Il ricorso, pertanto, è stato dichiarato inammissibile per difetto di giurisdizione del giudice amministrativo.

Viene riportato di seguito il testo integrale della sentenza n. 19/2013 per chi avesse la curiosità di conoscere per intero i presupposti da cui è scaturita la suddetta decisione. (fonte giustizia-amministrativa.it):

N. 00019/2013 REG.PROV.COLL.

N. 01131/2012 REG.RIC.

REPUBBLICA ITALIANA

IN NOME DEL POPOLO ITALIANO

Il Tribunale Amministrativo Regionale per la Emilia Romagna

(Sezione Prima)

ha pronunciato la presente

SENTENZA

ai sensi dell’art. 60 cod.proc.amm.

sul ricorso n. 1131 del 2012 proposto da Marcella Chiri, rappresentata e difesa dall’avv.
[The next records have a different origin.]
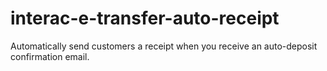 # interac-e-transfer-auto-receipt
Automatically send customers a receipt when you receive an auto-deposit confirmation email.

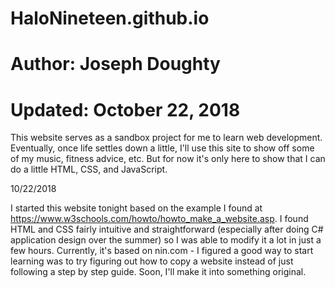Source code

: # HaloNineteen.github.io
# Author: Joseph Doughty
# Updated: October 22, 2018

This website serves as a sandbox project for me to learn web development. Eventually, once life settles down a little, I'll use this site to show off some of my music, fitness advice, etc. But for now it's only here to show that I can do a little HTML, CSS, and JavaScript.

10/22/2018

I started this website tonight based on the example I found at https://www.w3schools.com/howto/howto_make_a_website.asp. I found HTML and CSS fairly intuitive and straightforward (especially after doing C# application design over the summer) so I was able to modify it a lot in just a few hours. Currently, it's based on nin.com - I figured a good way to start learning was to try figuring out how to copy a website instead of just following a step by step guide. Soon, I'll make it into something original.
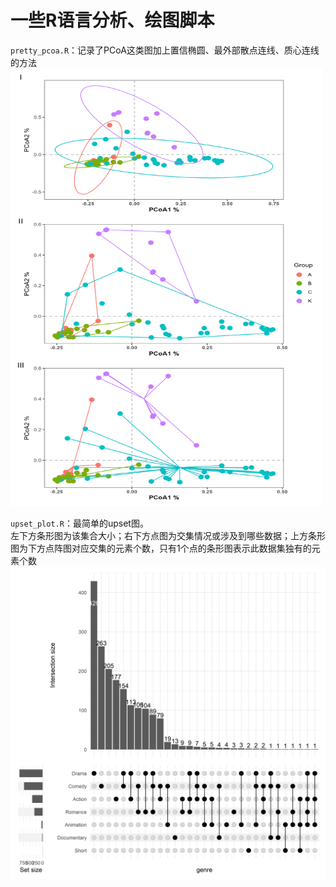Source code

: # 一些R语言分析、绘图脚本

`pretty_pcoa.R`：记录了PCoA这类图加上置信椭圆、最外部散点连线、质心连线的方法  
<img src="images/pretty_pcoa.png" width="500" height="700">  
  
`upset_plot.R`：最简单的upset图。  
左下方条形图为该集合大小；右下方点图为交集情况或涉及到哪些数据；上方条形图为下方点阵图对应交集的元素个数，只有1个点的条形图表示此数据集独有的元素个数  
<img src="images/complexUpset.png" width="600" height="500">
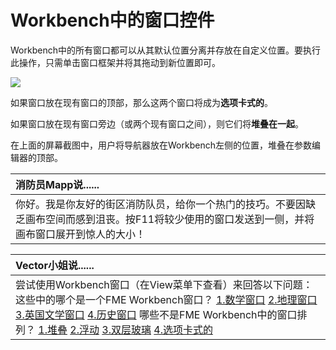 # Workbench中的窗口控件

Workbench中的所有窗口都可以从其默认位置分离并存放在自定义位置。要执行此操作，只需单击窗口框架并将其拖动到新位置即可。

[![](../../.gitbook/assets/img1.014.draggingwindow.png)](https://github.com/safesoftware/FMETraining/blob/Desktop-Basic-2018/DesktopBasic1Basics/Images/Img1.014.DraggingWindow.png)

  
如果窗口放在现有窗口的顶部，那么这两个窗口将成为**选项卡式的**。

如果窗口放在现有窗口旁边（或两个现有窗口之间），则它们将**堆叠在一起**。

在上面的屏幕截图中，用户将导航器放在Workbench左侧的位置，堆叠在参数编辑器的顶部。

|  消防员Mapp说...... |
| :--- |
|  你好。我是你友好的街区消防队员，给你一个热门的技巧。不要因缺乏画布空间而感到沮丧。按F11将较少使用的窗口发送到一侧，并将画布窗口展开到惊人的大小！ |

|  Vector小姐说...... |
| :--- |
|  尝试使用Workbench窗口（在View菜单下查看）来回答以下问题：  这些中的哪个是一个FME Workbench窗口？  [1.数学窗口](http://52.73.3.37/fmedatastreaming/Manual/QAResponse2017.fmw?chapter=1&question=5&answer=1&DestDataset_TEXTLINE=C%3A%5CFMEOutput%5CQAResponse.html) [2.地理窗口](http://52.73.3.37/fmedatastreaming/Manual/QAResponse2017.fmw?chapter=1&question=5&answer=2&DestDataset_TEXTLINE=C%3A%5CFMEOutput%5CQAResponse.html) [3.英国文学窗口](http://52.73.3.37/fmedatastreaming/Manual/QAResponse2017.fmw?chapter=1&question=5&answer=3&DestDataset_TEXTLINE=C%3A%5CFMEOutput%5CQAResponse.html) [4.历史窗口](http://52.73.3.37/fmedatastreaming/Manual/QAResponse2017.fmw?chapter=1&question=5&answer=4&DestDataset_TEXTLINE=C%3A%5CFMEOutput%5CQAResponse.html)  哪些不是FME Workbench中的窗口排列？  [1.堆叠](http://52.73.3.37/fmedatastreaming/Manual/QAResponse2017.fmw?chapter=1&question=6&answer=1&DestDataset_TEXTLINE=C%3A%5CFMEOutput%5CQAResponse.html) [2.浮动](http://52.73.3.37/fmedatastreaming/Manual/QAResponse2017.fmw?chapter=1&question=6&answer=2&DestDataset_TEXTLINE=C%3A%5CFMEOutput%5CQAResponse.html) [3.双层玻璃](http://52.73.3.37/fmedatastreaming/Manual/QAResponse2017.fmw?chapter=1&question=6&answer=3&DestDataset_TEXTLINE=C%3A%5CFMEOutput%5CQAResponse.html) [4.选项卡式的](http://52.73.3.37/fmedatastreaming/Manual/QAResponse2017.fmw?chapter=1&question=6&answer=4&DestDataset_TEXTLINE=C%3A%5CFMEOutput%5CQAResponse.html) |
Guglielmo Saporito ed elettivamente domiciliata in Bologna, via Calzolerie n. 1, presso lo studio dell’avv. Domenico Lavermicocca;

contro

la Provincia di Ravenna, in persona del Presidente p.t., rappresentata e difesa dall’avv. Mauro Cellarosi ed elettivamente domiciliata in Bologna, via Castiglione n. 41, presso lo studio dell’avv. Alessandro Malipiero;

per l’annullamento

della nota della Provincia di Ravenna prot. n. 86081 del 7 novembre 2012 (a firma del Dirigente del Settore Bilancio Programmazione e Controllo economico finanziario – Risorse umani e Politiche sociali), recante il diniego di assunzione della ricorrente quale “istruttore direttivo tecnico – cat. D”.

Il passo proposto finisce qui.